(What you are asked to do):
Print each entry below precisely as shown.
------------------------------------------------------------
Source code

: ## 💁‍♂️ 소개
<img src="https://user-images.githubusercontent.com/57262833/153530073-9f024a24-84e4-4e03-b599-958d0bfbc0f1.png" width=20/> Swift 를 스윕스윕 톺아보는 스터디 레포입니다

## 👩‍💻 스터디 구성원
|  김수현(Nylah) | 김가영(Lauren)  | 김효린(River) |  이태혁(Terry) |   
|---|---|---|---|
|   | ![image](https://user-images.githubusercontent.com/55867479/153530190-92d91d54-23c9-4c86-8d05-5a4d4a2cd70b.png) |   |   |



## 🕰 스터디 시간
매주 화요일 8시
------------------------------------------------------------
(Solution to this task):
Source code

: ## 💁‍♂️ 소개
<img src="https://user-images.githubusercontent.com/57262833/153530073-9f024a24-84e4-4e03-b599-958d0bfbc0f1.png" width=20/> Swift 를 스윕스윕 톺아보는 스터디 레포입니다

## 👩‍💻 스터디 구성원
|  김수현(Nylah) | 김가영(Lauren)  | 김효린(River) |  이태혁(Terry) |   
|---|---|---|---|
|   | ![image](https://user-images.githubusercontent.com/55867479/153530190-92d91d54-23c9-4c86-8d05-5a4d4a2cd70b.png) |   |   |



## 🕰 스터디 시간
매주 화요일 8시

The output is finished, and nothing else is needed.